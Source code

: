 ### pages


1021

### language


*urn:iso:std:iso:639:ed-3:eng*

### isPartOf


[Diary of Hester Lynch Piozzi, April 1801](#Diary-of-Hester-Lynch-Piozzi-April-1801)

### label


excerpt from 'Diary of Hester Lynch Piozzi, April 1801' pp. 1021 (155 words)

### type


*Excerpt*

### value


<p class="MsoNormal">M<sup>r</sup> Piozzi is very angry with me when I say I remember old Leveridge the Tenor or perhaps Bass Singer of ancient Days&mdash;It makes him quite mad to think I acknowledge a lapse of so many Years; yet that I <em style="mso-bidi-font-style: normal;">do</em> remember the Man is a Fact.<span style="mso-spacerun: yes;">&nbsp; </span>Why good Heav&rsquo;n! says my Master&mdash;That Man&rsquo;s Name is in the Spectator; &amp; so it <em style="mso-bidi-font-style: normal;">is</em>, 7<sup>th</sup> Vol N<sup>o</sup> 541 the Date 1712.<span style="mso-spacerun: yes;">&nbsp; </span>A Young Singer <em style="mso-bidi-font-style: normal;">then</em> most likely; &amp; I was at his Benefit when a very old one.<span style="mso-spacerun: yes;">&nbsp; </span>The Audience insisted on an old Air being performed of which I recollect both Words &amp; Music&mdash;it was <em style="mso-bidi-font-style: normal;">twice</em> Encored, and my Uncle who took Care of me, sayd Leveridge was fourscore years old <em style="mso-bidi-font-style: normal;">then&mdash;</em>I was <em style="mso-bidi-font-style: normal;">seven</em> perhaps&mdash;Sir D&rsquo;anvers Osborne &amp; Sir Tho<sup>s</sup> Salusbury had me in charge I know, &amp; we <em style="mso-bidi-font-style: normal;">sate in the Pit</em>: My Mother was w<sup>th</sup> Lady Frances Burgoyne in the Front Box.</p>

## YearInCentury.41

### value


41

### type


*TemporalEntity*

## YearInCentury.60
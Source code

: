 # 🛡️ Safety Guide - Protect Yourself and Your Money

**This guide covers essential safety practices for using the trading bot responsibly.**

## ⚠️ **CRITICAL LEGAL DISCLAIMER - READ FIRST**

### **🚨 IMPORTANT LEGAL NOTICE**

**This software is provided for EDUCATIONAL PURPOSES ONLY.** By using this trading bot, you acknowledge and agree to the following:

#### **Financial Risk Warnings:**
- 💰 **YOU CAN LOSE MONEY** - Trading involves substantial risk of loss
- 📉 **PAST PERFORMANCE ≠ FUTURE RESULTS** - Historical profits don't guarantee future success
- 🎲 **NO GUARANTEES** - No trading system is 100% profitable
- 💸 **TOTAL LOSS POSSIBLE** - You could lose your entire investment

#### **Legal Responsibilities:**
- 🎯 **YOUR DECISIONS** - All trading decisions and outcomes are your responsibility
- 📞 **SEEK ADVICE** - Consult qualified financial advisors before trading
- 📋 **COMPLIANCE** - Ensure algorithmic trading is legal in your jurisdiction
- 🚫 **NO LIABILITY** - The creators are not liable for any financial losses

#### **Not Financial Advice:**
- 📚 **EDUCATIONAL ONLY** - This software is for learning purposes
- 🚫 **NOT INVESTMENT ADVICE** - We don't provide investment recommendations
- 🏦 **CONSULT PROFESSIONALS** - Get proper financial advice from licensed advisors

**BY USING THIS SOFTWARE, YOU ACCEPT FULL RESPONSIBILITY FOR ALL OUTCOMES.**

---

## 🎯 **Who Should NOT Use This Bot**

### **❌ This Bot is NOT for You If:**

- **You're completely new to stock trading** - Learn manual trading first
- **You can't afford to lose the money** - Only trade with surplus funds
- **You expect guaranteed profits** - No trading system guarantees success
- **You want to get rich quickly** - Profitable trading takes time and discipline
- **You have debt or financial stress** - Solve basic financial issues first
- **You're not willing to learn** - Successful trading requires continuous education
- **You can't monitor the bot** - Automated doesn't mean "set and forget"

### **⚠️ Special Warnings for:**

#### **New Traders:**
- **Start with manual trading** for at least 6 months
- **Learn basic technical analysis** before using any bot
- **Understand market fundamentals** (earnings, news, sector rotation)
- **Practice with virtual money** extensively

- Assigned task -
Filter the records for the word "April" and show every line that has it.

- Reply -
[Diary of Hester Lynch Piozzi, April 1801](#Diary-of-Hester-Lynch-Piozzi-April-1801)
excerpt from 'Diary of Hester Lynch Piozzi, April 1801' pp. 1021 (155 words)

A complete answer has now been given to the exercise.